The most important difference between the hydroplate theory and catastrophic plate tectonics lies in what each theory takes for granted, and what each theory explains. Catastrophic plate tectonics takes for granted the hot mantle and core, and invokes a miracle to explain the event that started the cataclysm. The hydroplate theory says that the mantle-and-core structure of the inner earth is a consequence of the Global Flood, as are the high mountains of today. The hydroplate theory makes one assumption, for a subcrustal ocean. And now we find evidence even of that.
An interesting twist
Recently Answers in Genesis published this link to their own animation of how the Global Flood started. (This animation shows regularly at the Creation Museum in Petersburg, KY.) Answers in Genesis, like ICR, accepts catastrophic plate tectonics. One would expect any animation for catastrophic plate tectonics to depict a volcanic breach, an upward thrust of magma, one side of the breach diving or subducting below the other, and the steam plume that gave the earth forty days and nights of rain.

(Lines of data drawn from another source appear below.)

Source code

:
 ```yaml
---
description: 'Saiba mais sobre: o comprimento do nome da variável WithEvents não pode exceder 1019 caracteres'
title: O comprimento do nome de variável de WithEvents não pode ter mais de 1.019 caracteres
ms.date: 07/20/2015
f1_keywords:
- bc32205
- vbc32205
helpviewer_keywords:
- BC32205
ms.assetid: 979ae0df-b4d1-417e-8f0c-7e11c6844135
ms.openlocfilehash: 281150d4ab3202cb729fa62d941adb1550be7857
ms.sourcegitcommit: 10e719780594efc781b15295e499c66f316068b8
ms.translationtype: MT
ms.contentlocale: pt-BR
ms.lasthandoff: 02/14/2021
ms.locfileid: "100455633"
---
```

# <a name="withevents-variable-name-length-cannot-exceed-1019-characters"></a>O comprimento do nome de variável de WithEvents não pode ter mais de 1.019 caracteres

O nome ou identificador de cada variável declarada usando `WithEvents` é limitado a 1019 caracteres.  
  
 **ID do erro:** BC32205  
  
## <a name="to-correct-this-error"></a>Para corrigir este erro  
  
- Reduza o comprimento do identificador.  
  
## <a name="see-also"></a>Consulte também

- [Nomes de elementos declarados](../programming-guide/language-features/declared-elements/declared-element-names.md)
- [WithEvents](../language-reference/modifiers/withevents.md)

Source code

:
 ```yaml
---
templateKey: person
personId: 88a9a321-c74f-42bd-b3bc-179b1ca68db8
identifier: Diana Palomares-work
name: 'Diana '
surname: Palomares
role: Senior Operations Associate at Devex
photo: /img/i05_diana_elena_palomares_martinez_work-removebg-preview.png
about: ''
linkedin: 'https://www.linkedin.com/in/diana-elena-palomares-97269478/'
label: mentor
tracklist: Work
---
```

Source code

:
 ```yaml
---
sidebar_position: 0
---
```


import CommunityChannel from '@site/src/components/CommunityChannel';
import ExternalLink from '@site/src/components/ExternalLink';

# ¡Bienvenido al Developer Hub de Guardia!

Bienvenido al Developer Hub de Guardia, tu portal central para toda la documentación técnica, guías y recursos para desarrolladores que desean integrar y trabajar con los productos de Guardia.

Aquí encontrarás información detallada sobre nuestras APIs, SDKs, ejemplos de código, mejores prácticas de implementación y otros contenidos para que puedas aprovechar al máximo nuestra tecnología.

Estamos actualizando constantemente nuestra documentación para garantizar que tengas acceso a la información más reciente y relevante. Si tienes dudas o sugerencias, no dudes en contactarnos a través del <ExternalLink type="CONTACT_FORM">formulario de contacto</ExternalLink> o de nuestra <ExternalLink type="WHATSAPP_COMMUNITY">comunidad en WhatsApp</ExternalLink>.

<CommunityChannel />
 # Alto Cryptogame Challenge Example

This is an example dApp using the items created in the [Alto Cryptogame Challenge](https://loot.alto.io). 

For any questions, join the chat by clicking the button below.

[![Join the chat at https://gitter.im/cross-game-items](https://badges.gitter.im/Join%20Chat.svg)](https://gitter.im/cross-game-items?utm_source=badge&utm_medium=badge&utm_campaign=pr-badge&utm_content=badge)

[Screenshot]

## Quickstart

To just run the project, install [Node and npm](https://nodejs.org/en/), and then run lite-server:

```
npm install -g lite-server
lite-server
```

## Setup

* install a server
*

Instead, it shows a crack developing in an ocean floor (how deep that floor might be, is not clear), and then a wall of water rushing out of it. In other words, AiG’s animation, that is supposed to show how catastrophic plate tectonics worked, is more consistent with the hydroplate theory.
Brown has seen different versions of this animation since 2009. He shared with CNAV two misgivings that he had about the animation:
- Naïve viewers might mistakenly assume that Brown “stole” some ideas from catastrophic plate tectonics in developing his hydroplate theory.
- In any event, neither the animation, nor its Web page, nor the related display in the Creation Museum directs the viewer to the information behind the hydroplate theory.
In fact, these sources do not even direct viewers to information behind catastrophic plate tectonics.
But anyone familiar with the hydroplate theory will recognize it, not catastrophic plate tectonics, in the animation.
The following videos show a presentation of catastrophic plate tectonics, a brief animation of the hydroplate theory, the AiG animation, and Pastor Kevin Lea’s lecture on the hydroplate theory, in six parts.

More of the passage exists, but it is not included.